Comments: 1 · Posts: 116 · Topics: 11
bahahha! you guys are funny. Hijacking threads are always fun.

But it's sad news to say. Libra stepped way back and dropped the "Let's just be friends" on me on his friend's Halloween party. His excuses: I'm too social (hahahah) and was not as conservative as he had originally thought I was (LOL-to-the-MAX). My response: after 7 years, this part you know of me and did not think I would be judged in this way by you who knows exactly how I feel about being conservative.

His excuse number 2: Focus on your internship and career goals and financial matters. Your ambition and what's in my heart will eventually separate us. My response: My internship,career goals, and finances are all handled. Funny how you chose to decide for "us" that these are issues and would prematurely think of these separating us before the relationship had even begun.

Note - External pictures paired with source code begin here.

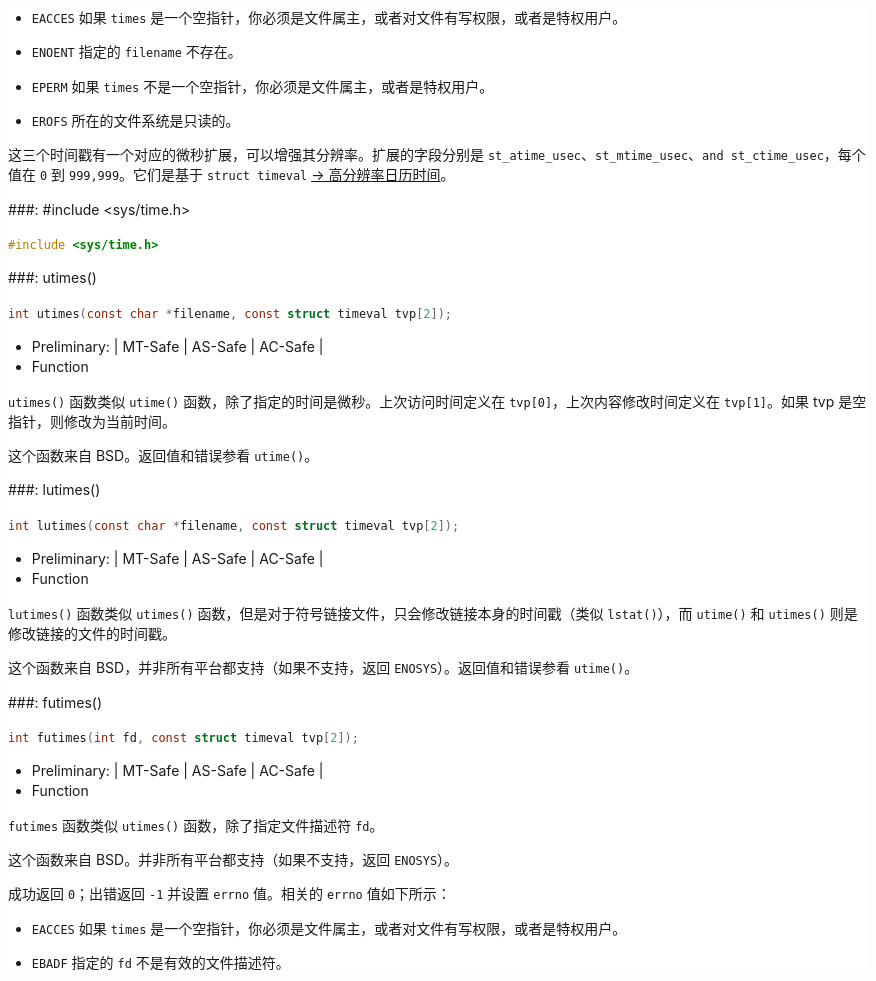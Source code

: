 * `EACCES` 如果 `times` 是一个空指针，你必须是文件属主，或者对文件有写权限，或者是特权用户。

* `ENOENT` 指定的 `filename` 不存在。

* `EPERM` 如果 `times` 不是一个空指针，你必须是文件属主，或者是特权用户。

* `EROFS` 所在的文件系统是只读的。

这三个时间戳有一个对应的微秒扩展，可以增强其分辨率。扩展的字段分别是 `st_atime_usec`、`st_mtime_usec`、`and st_ctime_usec`，每个值在 `0` 到 `999,999`。它们是基于 `struct timeval` [→ 高分辨率日历时间]()。

###: #include &lt;sys/time.h&gt;

```c
#include <sys/time.h>
```

###: utimes()

```c
int utimes(const char *filename, const struct timeval tvp[2]);
```

* Preliminary: | MT-Safe | AS-Safe | AC-Safe |
* Function

`utimes()` 函数类似 `utime()` 函数，除了指定的时间是微秒。上次访问时间定义在 `tvp[0]`，上次内容修改时间定义在 `tvp[1]`。如果 tvp 是空指针，则修改为当前时间。

这个函数来自 BSD。返回值和错误参看 `utime()`。

###: lutimes()

```c
int lutimes(const char *filename, const struct timeval tvp[2]);
```

* Preliminary: | MT-Safe | AS-Safe | AC-Safe |
* Function

`lutimes()` 函数类似 `utimes()` 函数，但是对于符号链接文件，只会修改链接本身的时间戳（类似 `lstat()`），而 `utime()` 和 `utimes()` 则是修改链接的文件的时间戳。

这个函数来自 BSD，并非所有平台都支持（如果不支持，返回 `ENOSYS`）。返回值和错误参看 `utime()`。

###: futimes()

```c
int futimes(int fd, const struct timeval tvp[2]);
```

* Preliminary: | MT-Safe | AS-Safe | AC-Safe |
* Function

`futimes` 函数类似 `utimes()` 函数，除了指定文件描述符 `fd`。

这个函数来自 BSD。并非所有平台都支持（如果不支持，返回 `ENOSYS`）。

成功返回 `0`；出错返回 `-1` 并设置 `errno` 值。相关的 `errno` 值如下所示：

* `EACCES` 如果 `times` 是一个空指针，你必须是文件属主，或者对文件有写权限，或者是特权用户。

* `EBADF` 指定的 `fd` 不是有效的文件描述符。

Excuse number 3: You're ideals are in disarray. My response: It seems to me that my ideals are straight. I am more certain about what I want and what my ideals are; at least currently. His response: ::silence::

To me, I just found it as a check list of things to hold onto so he can push away. Obviously, I know him more than you guys on the boards. But I'm open to wake-up call bashing 😉.I honestly think he's scared. He told me that he was moving too fast and that I too, was moving too fast. It would have been better, and easier for me to accept and understand if he just said "I'm not ready for a relationship."

I know I can't maintain a platonic friendship with him. I know the hurt and control necessary for that type of relationship after dating a long time friend. And honestly, when this happens, it tends to become FWB and I am far too conservative for such a loose relationship like that (no offense to anyone).